DATA UNDER STUDY START

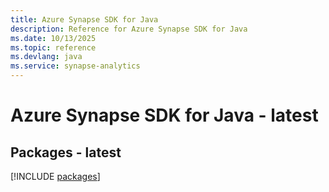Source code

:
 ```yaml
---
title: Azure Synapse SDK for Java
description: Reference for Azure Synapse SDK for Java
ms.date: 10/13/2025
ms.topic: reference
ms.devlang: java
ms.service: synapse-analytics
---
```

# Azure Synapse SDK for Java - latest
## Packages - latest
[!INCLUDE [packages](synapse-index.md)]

DATA UNDER STUDY END
DATA UNDER STUDY START

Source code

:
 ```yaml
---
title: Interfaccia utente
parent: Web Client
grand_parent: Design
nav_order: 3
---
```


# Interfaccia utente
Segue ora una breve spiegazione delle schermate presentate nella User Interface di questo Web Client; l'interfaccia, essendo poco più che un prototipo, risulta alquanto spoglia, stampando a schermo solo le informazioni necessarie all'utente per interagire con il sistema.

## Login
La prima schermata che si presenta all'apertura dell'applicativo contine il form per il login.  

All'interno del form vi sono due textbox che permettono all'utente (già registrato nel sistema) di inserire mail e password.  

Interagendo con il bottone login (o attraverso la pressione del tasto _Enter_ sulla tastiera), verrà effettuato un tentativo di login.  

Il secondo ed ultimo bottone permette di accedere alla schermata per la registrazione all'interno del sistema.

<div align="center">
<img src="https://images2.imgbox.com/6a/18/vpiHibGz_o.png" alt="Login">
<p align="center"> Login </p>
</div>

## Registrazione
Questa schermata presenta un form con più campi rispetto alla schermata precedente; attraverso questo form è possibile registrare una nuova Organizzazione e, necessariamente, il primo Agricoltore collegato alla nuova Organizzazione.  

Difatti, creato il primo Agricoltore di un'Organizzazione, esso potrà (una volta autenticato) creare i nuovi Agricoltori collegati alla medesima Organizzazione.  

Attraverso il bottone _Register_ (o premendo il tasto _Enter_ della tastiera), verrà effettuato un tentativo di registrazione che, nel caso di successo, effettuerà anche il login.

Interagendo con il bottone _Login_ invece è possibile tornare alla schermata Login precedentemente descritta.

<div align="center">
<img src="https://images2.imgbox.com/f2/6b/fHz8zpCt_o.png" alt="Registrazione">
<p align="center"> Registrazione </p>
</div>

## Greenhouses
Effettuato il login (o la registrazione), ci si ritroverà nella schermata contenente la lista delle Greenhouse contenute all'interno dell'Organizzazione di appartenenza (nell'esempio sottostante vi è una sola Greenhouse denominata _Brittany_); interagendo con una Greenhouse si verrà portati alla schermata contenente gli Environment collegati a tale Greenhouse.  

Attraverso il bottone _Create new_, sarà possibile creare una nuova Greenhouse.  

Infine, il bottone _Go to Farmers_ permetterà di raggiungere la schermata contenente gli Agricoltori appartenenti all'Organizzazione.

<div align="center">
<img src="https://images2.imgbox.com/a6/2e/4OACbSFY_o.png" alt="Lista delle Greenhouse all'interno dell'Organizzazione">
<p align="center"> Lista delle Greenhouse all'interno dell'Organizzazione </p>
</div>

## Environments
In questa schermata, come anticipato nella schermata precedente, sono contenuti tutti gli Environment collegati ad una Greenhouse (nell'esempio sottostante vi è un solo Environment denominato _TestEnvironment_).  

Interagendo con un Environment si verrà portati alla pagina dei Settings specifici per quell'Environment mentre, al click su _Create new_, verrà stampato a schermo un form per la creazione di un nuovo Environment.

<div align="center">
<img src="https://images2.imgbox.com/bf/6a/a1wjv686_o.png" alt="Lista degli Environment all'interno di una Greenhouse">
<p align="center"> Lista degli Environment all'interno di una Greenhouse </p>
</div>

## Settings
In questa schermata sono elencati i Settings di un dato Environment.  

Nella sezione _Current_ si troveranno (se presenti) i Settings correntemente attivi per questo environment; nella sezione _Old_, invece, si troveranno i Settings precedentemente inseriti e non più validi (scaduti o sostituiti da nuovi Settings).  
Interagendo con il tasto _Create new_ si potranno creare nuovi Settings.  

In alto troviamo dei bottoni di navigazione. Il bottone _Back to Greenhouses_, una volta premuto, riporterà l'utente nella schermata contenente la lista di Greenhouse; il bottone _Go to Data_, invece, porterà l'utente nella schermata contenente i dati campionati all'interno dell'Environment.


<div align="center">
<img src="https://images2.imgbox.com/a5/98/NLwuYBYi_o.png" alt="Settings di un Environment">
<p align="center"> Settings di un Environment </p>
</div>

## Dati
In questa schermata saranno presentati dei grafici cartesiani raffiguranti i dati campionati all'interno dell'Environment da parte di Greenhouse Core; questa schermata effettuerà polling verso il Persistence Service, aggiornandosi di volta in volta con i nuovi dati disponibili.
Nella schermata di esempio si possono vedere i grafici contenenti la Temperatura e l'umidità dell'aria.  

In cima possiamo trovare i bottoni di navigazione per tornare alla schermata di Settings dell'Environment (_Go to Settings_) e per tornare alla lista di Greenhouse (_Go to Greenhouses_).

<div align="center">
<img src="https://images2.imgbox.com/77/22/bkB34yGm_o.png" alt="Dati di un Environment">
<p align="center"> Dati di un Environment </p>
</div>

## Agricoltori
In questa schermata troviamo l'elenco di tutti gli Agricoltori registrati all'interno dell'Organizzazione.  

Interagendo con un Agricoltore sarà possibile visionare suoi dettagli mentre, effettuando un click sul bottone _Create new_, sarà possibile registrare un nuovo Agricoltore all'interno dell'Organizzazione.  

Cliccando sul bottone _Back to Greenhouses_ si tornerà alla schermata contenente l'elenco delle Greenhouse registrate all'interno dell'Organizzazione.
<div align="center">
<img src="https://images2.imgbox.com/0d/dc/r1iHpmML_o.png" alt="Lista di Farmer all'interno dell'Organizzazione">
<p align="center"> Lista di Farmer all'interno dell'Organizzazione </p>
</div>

DATA UNDER STUDY END

WHAT YOU NEED TO DO: Would you please filter the lines above and copy every one that includes "nuovi"?

SOLVED PROBLEM:
Difatti, creato il primo Agricoltore di un'Organizzazione, esso potrà (una volta autenticato) creare i nuovi Agricoltori collegati alla medesima Organizzazione.  
Nella sezione _Current_ si troveranno (se presenti) i Settings correntemente attivi per questo environment; nella sezione _Old_, invece, si troveranno i Settings precedentemente inseriti e non più validi (scaduti o sostituiti da nuovi Settings).  
Interagendo con il tasto _Create new_ si potranno creare nuovi Settings.  
In questa schermata saranno presentati dei grafici cartesiani raffiguranti i dati campionati all'interno dell'Environment da parte di Greenhouse Core; questa schermata effettuerà polling verso il Persistence Service, aggiornandosi di volta in volta con i nuovi dati disponibili.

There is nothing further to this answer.